The year 1720 saw another prohibitive edict of the monarch, "No books except the old church publications shall be printed at the Kiev Pechersk and Chernihiv print shops. Moreover, the old church books shall be corrected so they contain no vernacular dialect and be free of differences and disagreements with Great Russian editions." This ushered in the era of stamping out the "vernacular dialect" and of rigid formal censorship: it was ordered that Lavra send its manuscripts directly to the Moscow printing office, and "the Kiev Pechersk Lavra shall pay decent remuneration to Moscow print shop employees." They did not forget about fines, either.

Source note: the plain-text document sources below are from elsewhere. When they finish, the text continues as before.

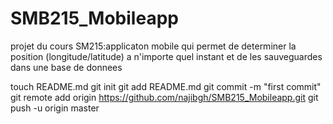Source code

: SMB215_Mobileapp
================

projet du cours SM215:applicaton mobile qui permet de determiner la position (longitude/latitude) a n'importe quel instant et de les sauveguardes dans une base de donnees

touch README.md
git init
git add README.md
git commit -m "first commit"
git remote add origin https://github.com/najibgh/SMB215_Mobileapp.git
git push -u origin master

For instance, the Lavra was fined 1000 rubles in 1724 for printing Triod (a church liturgical book) without Moscow’s authorization and because this book "was at some variance with the Great Russian edition."
Also noteworthy was a case in 1769, under Catherine II, when the Lavra asked permission to print primers because people did not understand and did not want to buy Moscow ones. The Synod strictly prohibited it doing so and ordered the confiscation of all books already printed. It was decreed at the same time to withdraw old Ukrainian liturgical books from churches, changing them for new — Muscovite — ones.
In the long run, the desired result was achieved. Throughout the eighteenth century, the Kyiv Pechersk Lavra’s book center lost the status of an independent publishing house, and "the books issued for the common people were no longer different in content and style to the ones coming out of the Moscow print shop." It is common knowledge that Moscow in fact pursued the same policy in the nineteenth and twentieth centuries.
The most incredible fact in this story is that, despite such enviable diligence of Moscow’s lay and church authorities over the past four centuries (including this day), Ukrainians managed not only to preserve but also to develop their language. This truly divine miracle is an inexhaustible source of hope for the future.
¹39 December 16 2003 «The Day»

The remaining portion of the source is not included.